I definitely agree with the point that we need to keep an eye on value added i.e. concentrate efforts on data vis that is very linkage-focussed, rather than re-implementing things that can be achieved with other tools

sama-ds · 2023-09-22T13:48:34Z

Have implemented agreed changes by creating a seperate profile_numeric_columns. They are currently very similar (the only difference being a kernel density plot, which is blocked in the original). As additional features are added, it is expect they will diverge, but the base profile_columns function not associated with the linker will retain all functionality.

ThomasHepworth · 2023-10-02T14:57:40Z

docs/demos/02_Exploratory_analysis.ipynb

The path needs updating - docs/demos/02_Exploratory_analysis.ipynb -> docs/demos/tutorials/02_Exploratory_analysis.ipynb

ThomasHepworth · 2023-10-05T15:34:54Z

splink/linker.py

-        self, column_expressions: str | list[str] = None, top_n=10, bottom_n=10
+        self,
+        column_expressions: str | list[str],
+        top_n=10,
+        bottom_n=10,
+        distribution_plots=True,
    ):
-        """
-        Profiles the specified columns of the dataframe initiated with the linker.
-
-        This can be computationally expensive if the dataframe is large.
-
-        For the provided columns with column_expressions (or for all columns if
-         left empty) calculate:
-        - A distribution plot that shows the count of values at each percentile.
-        - A top n chart, that produces a chart showing the count of the top n values
-        within the column
-        - A bottom n chart, that produces a chart showing the count of the bottom
-        n values within the column
-
-        This should be used to explore the dataframe, determine if columns have
-        sufficient completeness for linking, analyse the cardinality of columns, and
-        identify the need for standardisation within a given column.
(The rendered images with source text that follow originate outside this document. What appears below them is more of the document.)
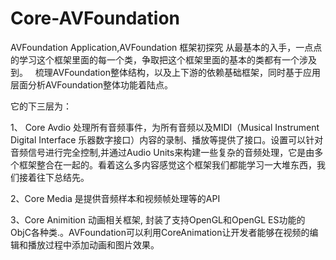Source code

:# Core-AVFoundation
AVFoundation Application,AVFoundation 框架初探究
   从最基本的入手，一点点的学习这个框架里面的每一个类，争取把这个框架里面的基本的类都有一个涉及到。
   梳理AVFoundation整体结构，以及上下游的依赖基础框架，同时基于应用层面分析AVFoundation整体功能着陆点。
   
它的下三层为：

1、 Core Avdio  处理所有音频事件，为所有音频以及MIDI（Musical Instrument Digital Interface 乐器数字接口）内容的录制、播放等提供了接口。设置可以针对音频信号进行完全控制,并通过Audio Units来构建一些复杂的音频处理，它是由多个框架整合在一起的。看着这么多内容感觉这个框架我们都能学习一大堆东西，我们接着往下总结先。

2、Core Media  是提供音频样本和视频帧处理等的API

3、Core Animition 动画相关框架, 封装了支持OpenGL和OpenGL ES功能的ObjC各种类.。AVFoundation可以利用CoreAnimation让开发者能够在视频的编辑和播放过程中添加动画和图片效果。
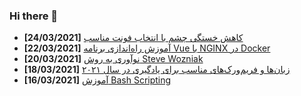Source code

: ### Hi there 👋

<!-- posts -->
* **[24/03/2021]** [کاهش خستگی چشم با انتخاب فونت مناسب](https://liara.ir/blog/%da%a9%d8%a7%d9%87%d8%b4-%d8%ae%d8%b3%d8%aa%da%af%db%8c-%da%86%d8%b4%d9%85-%d8%a8%d8%a7-%d8%a7%d9%86%d8%aa%d8%ae%d8%a7%d8%a8-%d9%81%d9%88%d9%86%d8%aa-%d9%85%d9%86%d8%a7%d8%b3%d8%a8/ "کاهش خستگی چشم با انتخاب فونت مناسب")
* **[22/03/2021]** [آموزش راه‌اندازی برنامه Vue با NGINX در Docker](https://liara.ir/blog/%d8%a2%d9%85%d9%88%d8%b2%d8%b4-%d8%b1%d8%a7%d9%87%e2%80%8c%d8%a7%d9%86%d8%af%d8%a7%d8%b2%db%8c-%d8%a8%d8%b1%d9%86%d8%a7%d9%85%d9%87-vue-%d8%a8%d8%a7-nginx-%d8%af%d8%b1-docker/ "آموزش راه‌اندازی برنامه Vue با NGINX در Docker")
* **[20/03/2021]** [نوآوری به روش Steve Wozniak](https://liara.ir/blog/%d9%86%d9%88%d8%a2%d9%88%d8%b1%db%8c-%d8%a8%d9%87-%d8%b1%d9%88%d8%b4-steve-wozniak/ "نوآوری به روش Steve Wozniak")
* **[18/03/2021]** [زبان‌ها و فریم‌ورک‌های مناسب برای یادگیری در سال ۲۰۲۱](https://liara.ir/blog/%d8%b2%d8%a8%d8%a7%d9%86%e2%80%8c%d9%87%d8%a7-%d9%88-%d9%81%d8%b1%db%8c%d9%85%e2%80%8c%d9%88%d8%b1%da%a9%e2%80%8c%d9%87%d8%a7%db%8c-%d9%85%d9%86%d8%a7%d8%b3%d8%a8-%d8%a8%d8%b1%d8%a7%db%8c-%db%8c%d8%a7/ "زبان‌ها و فریم‌ورک‌های مناسب برای یادگیری در سال ۲۰۲۱")
* **[16/03/2021]** [آموزش Bash Scripting](https://liara.ir/blog/%d8%a2%d9%85%d9%88%d8%b2%d8%b4-bash-scripting/ "آموزش Bash Scripting")<!-- /posts -->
Did you mean to delete the docstring?

I did. I have added the docstring to the base function within the base function profile_columns. These functions sit as wrappers, so would involve duplicating the doc string. Happy to do so if needed for markdown docs to function correctly, but is it needed?
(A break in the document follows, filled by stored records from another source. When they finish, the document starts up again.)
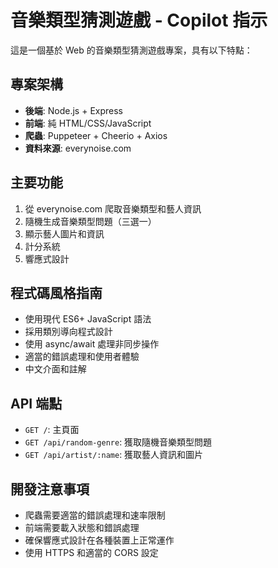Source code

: <!-- Use this file to provide workspace-specific custom instructions to Copilot. For more details, visit https://code.visualstudio.com/docs/copilot/copilot-customization#_use-a-githubcopilotinstructionsmd-file -->

# 音樂類型猜測遊戲 - Copilot 指示

這是一個基於 Web 的音樂類型猜測遊戲專案，具有以下特點：

## 專案架構
- **後端**: Node.js + Express
- **前端**: 純 HTML/CSS/JavaScript
- **爬蟲**: Puppeteer + Cheerio + Axios
- **資料來源**: everynoise.com

## 主要功能
1. 從 everynoise.com 爬取音樂類型和藝人資訊
2. 隨機生成音樂類型問題（三選一）
3. 顯示藝人圖片和資訊
4. 計分系統
5. 響應式設計

## 程式碼風格指南
- 使用現代 ES6+ JavaScript 語法
- 採用類別導向程式設計
- 使用 async/await 處理非同步操作
- 適當的錯誤處理和使用者體驗
- 中文介面和註解

## API 端點
- `GET /`: 主頁面
- `GET /api/random-genre`: 獲取隨機音樂類型問題
- `GET /api/artist/:name`: 獲取藝人資訊和圖片

## 開發注意事項
- 爬蟲需要適當的錯誤處理和速率限制
- 前端需要載入狀態和錯誤處理
- 確保響應式設計在各種裝置上正常運作
- 使用 HTTPS 和適當的 CORS 設定
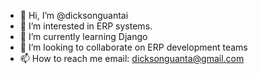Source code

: - 👋 Hi, I’m @dicksonguantai
- 👀 I’m interested in ERP systems.
- 🌱 I’m currently learning Django
- 💞️ I’m looking to collaborate on ERP development teams
- 📫 How to reach me email: dicksonguanta@gmail.com

<!---
dicksonguantai/dicksonguantai is a ✨ special ✨ repository because its `README.md` (this file) appears on your GitHub profile.
You can click the Preview link to take a look at your changes.
--->
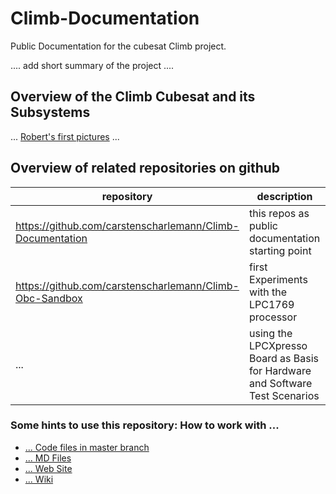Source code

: # Climb-Documentation
Public Documentation for the cubesat Climb project.

.... add short summary of the project ....

## Overview of the Climb Cubesat and its Subsystems

...
[Robert's first pictures](https://github.com/carstenscharlemann/Climb-Documentation/blob/master/md/CLI_ADD_RKS_001/content.md)
...


## Overview of related repositories on github

| repository | description |
| --- | --------- |
| https://github.com/carstenscharlemann/Climb-Documentation | this repos as public documentation starting point |
| https://github.com/carstenscharlemann/Climb-Obc-Sandbox | first Experiments with the LPC1769 processor |
| ... | using the LPCXpresso Board as Basis for Hardware and Software Test Scenarios |

### Some hints to use this repository: How to work with ...
* [... Code files in master branch](md/codeworking.md)
* [... MD Files](md/mdworking.md)
* [... Web Site](md/wsworking.md)
* [... Wiki](md/wikiworking.md)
ThomasHepworth · 2023-10-05T15:35:03Z

splink/linker.py

+    def profile_numeric_columns(
+        self,
+        column_expressions: str | list[str],
+        top_n=10,
+        bottom_n=10,
+        kde_plots=False,
+        distribution_plots=True,
+    ):
        return profile_columns(
-            self, column_expressions=column_expressions, top_n=top_n, bottom_n=bottom_n
+            self,
+            column_expressions,
+            top_n=top_n,
+            bottom_n=bottom_n,
+            kde_plots=kde_plots,
+            distribution_plots=distribution_plots,


Needs a docstring

As above- docstring is at main function that this calls. Need repeating?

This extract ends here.